------ Available data ------

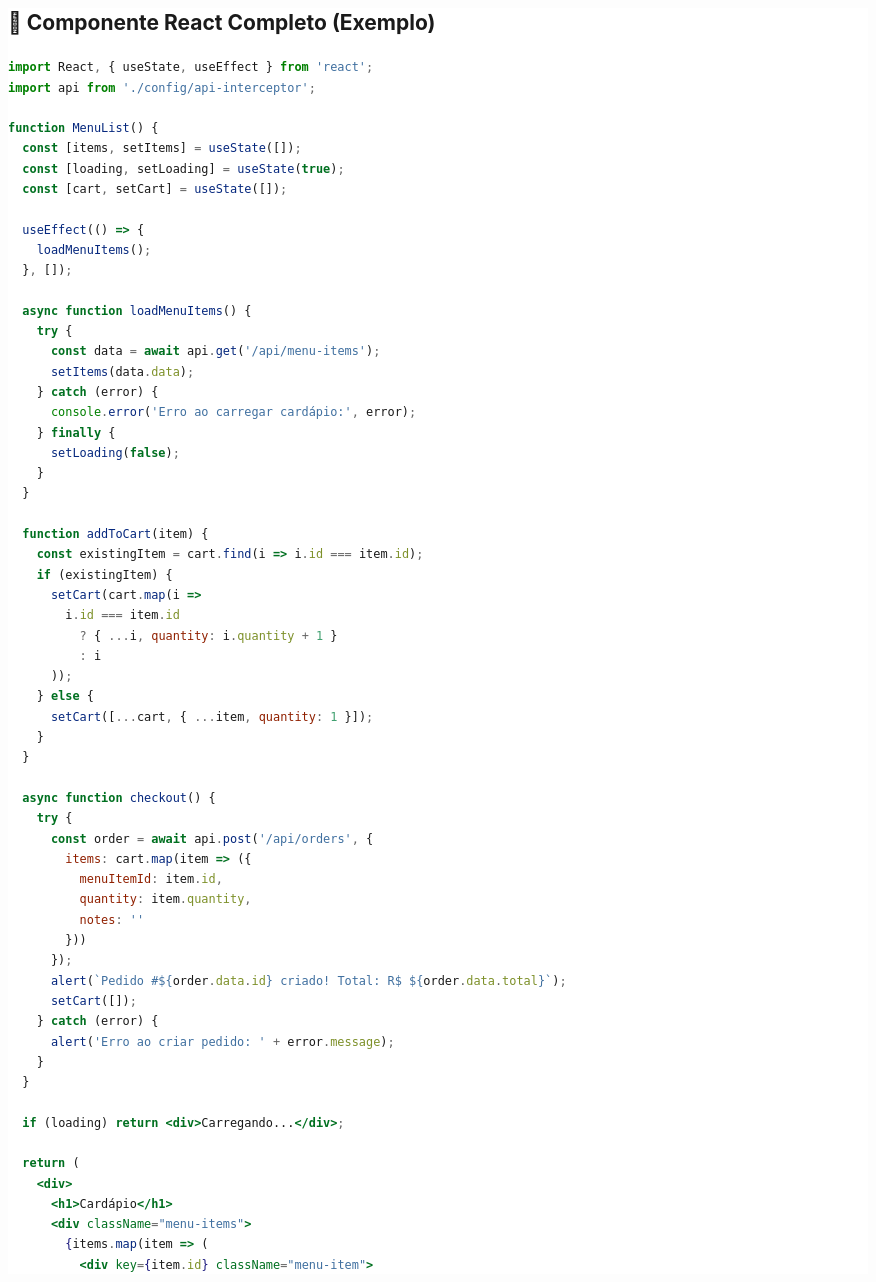 
## 🎨 Componente React Completo (Exemplo)

```jsx
import React, { useState, useEffect } from 'react';
import api from './config/api-interceptor';

function MenuList() {
  const [items, setItems] = useState([]);
  const [loading, setLoading] = useState(true);
  const [cart, setCart] = useState([]);

  useEffect(() => {
    loadMenuItems();
  }, []);

  async function loadMenuItems() {
    try {
      const data = await api.get('/api/menu-items');
      setItems(data.data);
    } catch (error) {
      console.error('Erro ao carregar cardápio:', error);
    } finally {
      setLoading(false);
    }
  }

  function addToCart(item) {
    const existingItem = cart.find(i => i.id === item.id);
    if (existingItem) {
      setCart(cart.map(i => 
        i.id === item.id 
          ? { ...i, quantity: i.quantity + 1 } 
          : i
      ));
    } else {
      setCart([...cart, { ...item, quantity: 1 }]);
    }
  }

  async function checkout() {
    try {
      const order = await api.post('/api/orders', {
        items: cart.map(item => ({
          menuItemId: item.id,
          quantity: item.quantity,
          notes: ''
        }))
      });
      alert(`Pedido #${order.data.id} criado! Total: R$ ${order.data.total}`);
      setCart([]);
    } catch (error) {
      alert('Erro ao criar pedido: ' + error.message);
    }
  }

  if (loading) return <div>Carregando...</div>;

  return (
    <div>
      <h1>Cardápio</h1>
      <div className="menu-items">
        {items.map(item => (
          <div key={item.id} className="menu-item">
```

------

Retype the records exactly, but skip the pictures.

## 🎨 Componente React Completo (Exemplo)

```jsx
import React, { useState, useEffect } from 'react';
import api from './config/api-interceptor';

function MenuList() {
  const [items, setItems] = useState([]);
  const [loading, setLoading] = useState(true);
  const [cart, setCart] = useState([]);

  useEffect(() => {
    loadMenuItems();
  }, []);

  async function loadMenuItems() {
    try {
      const data = await api.get('/api/menu-items');
      setItems(data.data);
    } catch (error) {
      console.error('Erro ao carregar cardápio:', error);
    } finally {
      setLoading(false);
    }
  }

  function addToCart(item) {
    const existingItem = cart.find(i => i.id === item.id);
    if (existingItem) {
      setCart(cart.map(i => 
        i.id === item.id 
          ? { ...i, quantity: i.quantity + 1 } 
          : i
      ));
    } else {
      setCart([...cart, { ...item, quantity: 1 }]);
    }
  }

  async function checkout() {
    try {
      const order = await api.post('/api/orders', {
        items: cart.map(item => ({
          menuItemId: item.id,
          quantity: item.quantity,
          notes: ''
        }))
      });
      alert(`Pedido #${order.data.id} criado! Total: R$ ${order.data.total}`);
      setCart([]);
    } catch (error) {
      alert('Erro ao criar pedido: ' + error.message);
    }
  }

  if (loading) return <div>Carregando...</div>;

  return (
    <div>
      <h1>Cardápio</h1>
      <div className="menu-items">
        {items.map(item => (
          <div key={item.id} className="menu-item">
```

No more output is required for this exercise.